研究人員主要采用了優化后的Circle-seq富集技術，結合基于CRISPR-Cas9的線粒體DNA（mtDNA）靶向線性化方法，以及針對滾環擴增（RCA）關鍵參數的優化。樣本來源包括體外培養的人乳腺癌細胞系（HCC1143， HCC1395， AU565， SKBR3， MCF10A）和多發性骨髓瘤細胞系（OPM-2， JJN3），以及通過靜脈注射OPM-2細胞構建的小鼠異種移植模型中的腫瘤組織。

研究人員首先優化了線性染色體DNA的去除步驟，將原需5天的過程縮短至約6小時，方法是每小時補充一次Exonuclease V（RecBCD）酶混合物。他們發現，在eccDNA富集前進行DNA修復酶預處理，可以更有效地去除線性DNA（包括線性化的mtDNA），使更多的測序讀段用于構建eccDNA。整合了DNA修復步驟的優化方案，將總富集時間從186小時大幅縮短至15小時。
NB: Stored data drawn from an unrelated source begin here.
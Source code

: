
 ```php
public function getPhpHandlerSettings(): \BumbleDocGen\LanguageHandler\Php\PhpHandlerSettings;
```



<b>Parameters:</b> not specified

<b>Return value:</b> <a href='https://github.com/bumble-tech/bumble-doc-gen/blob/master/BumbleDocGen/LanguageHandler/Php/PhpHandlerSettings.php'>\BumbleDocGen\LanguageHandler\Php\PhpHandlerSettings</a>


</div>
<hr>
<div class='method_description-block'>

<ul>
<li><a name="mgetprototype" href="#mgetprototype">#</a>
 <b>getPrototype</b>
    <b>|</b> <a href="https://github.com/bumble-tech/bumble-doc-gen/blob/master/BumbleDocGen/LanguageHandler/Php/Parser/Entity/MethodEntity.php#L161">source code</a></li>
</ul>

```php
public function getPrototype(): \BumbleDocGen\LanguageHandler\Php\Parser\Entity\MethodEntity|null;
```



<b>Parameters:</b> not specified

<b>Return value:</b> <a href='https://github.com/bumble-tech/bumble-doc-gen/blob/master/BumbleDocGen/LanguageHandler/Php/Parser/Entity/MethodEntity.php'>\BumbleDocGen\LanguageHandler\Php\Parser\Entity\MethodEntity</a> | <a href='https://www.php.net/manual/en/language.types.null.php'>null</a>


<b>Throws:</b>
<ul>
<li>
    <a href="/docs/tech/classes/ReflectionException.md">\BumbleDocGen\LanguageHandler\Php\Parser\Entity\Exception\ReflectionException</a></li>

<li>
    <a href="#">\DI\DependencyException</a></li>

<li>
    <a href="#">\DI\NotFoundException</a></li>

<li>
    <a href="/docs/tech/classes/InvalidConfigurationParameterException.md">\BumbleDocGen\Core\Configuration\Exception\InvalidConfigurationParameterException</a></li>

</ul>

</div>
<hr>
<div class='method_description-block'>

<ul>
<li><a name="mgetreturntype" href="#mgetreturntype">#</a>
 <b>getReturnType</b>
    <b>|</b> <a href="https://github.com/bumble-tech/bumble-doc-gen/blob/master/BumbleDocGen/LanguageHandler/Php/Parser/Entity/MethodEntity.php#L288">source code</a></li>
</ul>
在線性DNA被Exonuclease V去除后，研究比較了使用PmeI限制性內切酶和CRISPR-Cas9兩種方法線性化mtDNA的效果。結果顯示，CRISPR-Cas9方法在有效去除mtDNA的同時，能更好地保留那些恰好含有PmeI或PacI酶切位點的eccDNA。一個關鍵發現是，含有這些酶切位點的eccDNA通常比不含位點的eccDNA更大，這與限制性內切酶在長DNA分子上更可能找到切點的概率預期一致。這提示，使用限制性內切酶去除mtDNA可能會無意中丟失掉更多、更長的eccDNA。

滾環擴增產生的串聯體（concatemer）讀段是高質量、高可信度eccDNA重建的關鍵。研究人員假設，商業試劑盒推薦的標準隨機六聚體引物濃度（50 μM）可能因引發過度分支化而抑制了串聯體讀段的生成。他們以JJN3細胞為模型，系統性地改變了起始基因組DNA（gDNA）輸入量（1 μg和5 μg）和隨機引物濃度。結果證實，較低的引物濃度（如2.5 μM）能持續增加串聯體讀段和來源于串聯體的eccDNA（concatemer-derived eccDNA）的百分比。當使用1 μg gDNA和2.5 μM引物時，三個技術重復間共同來源的eccDNA重疊率達到約3.5%，相較于以往研究中普遍低于1%的報道是顯著提升。此外，低輸入、低引物濃度的條件使得eccDNA的檢測更傾向于高豐度分子，并提高了eccDNA豐度與染色體基因密度之間的相關性。基于此，研究建議：若目標為捕獲高豐度eccDNA，推薦使用1 μg gDNA和2.5 μM引物；若希望捕獲更廣泛的eccDNA多樣性，則使用5 μg gDNA和5 μM引物。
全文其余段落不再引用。